Nothing before the line containing "- 简化复杂的 SQL 语句" belongs in the answer; quote that line and all lines after it through the end of the material, word for word.
** Dataset records follows **
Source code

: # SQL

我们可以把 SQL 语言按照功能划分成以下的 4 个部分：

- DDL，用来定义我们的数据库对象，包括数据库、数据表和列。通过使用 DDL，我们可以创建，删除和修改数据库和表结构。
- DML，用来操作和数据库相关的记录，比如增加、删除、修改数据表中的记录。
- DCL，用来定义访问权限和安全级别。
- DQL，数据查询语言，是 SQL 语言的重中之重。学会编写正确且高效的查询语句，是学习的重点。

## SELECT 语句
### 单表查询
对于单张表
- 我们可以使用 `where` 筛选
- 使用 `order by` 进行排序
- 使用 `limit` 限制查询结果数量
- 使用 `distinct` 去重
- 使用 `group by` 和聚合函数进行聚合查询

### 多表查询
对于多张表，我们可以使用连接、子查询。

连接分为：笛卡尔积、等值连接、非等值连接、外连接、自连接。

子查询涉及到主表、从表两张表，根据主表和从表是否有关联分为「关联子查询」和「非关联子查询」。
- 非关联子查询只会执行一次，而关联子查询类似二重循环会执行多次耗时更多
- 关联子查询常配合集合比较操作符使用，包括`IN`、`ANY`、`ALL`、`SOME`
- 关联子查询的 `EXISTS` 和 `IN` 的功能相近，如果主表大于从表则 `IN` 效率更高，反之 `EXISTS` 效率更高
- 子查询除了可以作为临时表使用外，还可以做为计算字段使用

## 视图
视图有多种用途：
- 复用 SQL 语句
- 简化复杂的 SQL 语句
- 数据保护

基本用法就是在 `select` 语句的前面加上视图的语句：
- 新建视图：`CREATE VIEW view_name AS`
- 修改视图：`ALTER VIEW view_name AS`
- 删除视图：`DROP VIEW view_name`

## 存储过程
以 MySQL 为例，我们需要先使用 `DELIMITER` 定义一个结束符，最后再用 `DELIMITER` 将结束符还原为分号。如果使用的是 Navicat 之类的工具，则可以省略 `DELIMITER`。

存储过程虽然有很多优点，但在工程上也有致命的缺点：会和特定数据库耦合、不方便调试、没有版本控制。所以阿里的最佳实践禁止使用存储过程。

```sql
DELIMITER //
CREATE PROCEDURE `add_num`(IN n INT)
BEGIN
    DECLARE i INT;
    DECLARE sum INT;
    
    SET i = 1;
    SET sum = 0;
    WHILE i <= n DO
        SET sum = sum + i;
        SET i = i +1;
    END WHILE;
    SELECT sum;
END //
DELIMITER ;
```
** End of Dataset records **
* _Result of the task_:
- 简化复杂的 SQL 语句
- 数据保护

基本用法就是在 `select` 语句的前面加上视图的语句：
- 新建视图：`CREATE VIEW view_name AS`
- 修改视图：`ALTER VIEW view_name AS`
- 删除视图：`DROP VIEW view_name`

## 存储过程
以 MySQL 为例，我们需要先使用 `DELIMITER` 定义一个结束符，最后再用 `DELIMITER` 将结束符还原为分号。如果使用的是 Navicat 之类的工具，则可以省略 `DELIMITER`。

存储过程虽然有很多优点，但在工程上也有致命的缺点：会和特定数据库耦合、不方便调试、没有版本控制。所以阿里的最佳实践禁止使用存储过程。

```sql
DELIMITER //
CREATE PROCEDURE `add_num`(IN n INT)
BEGIN
    DECLARE i INT;
    DECLARE sum INT;
    
    SET i = 1;
    SET sum = 0;
    WHILE i <= n DO
        SET sum = sum + i;
        SET i = i +1;
    END WHILE;
    SELECT sum;
END //
DELIMITER ;
```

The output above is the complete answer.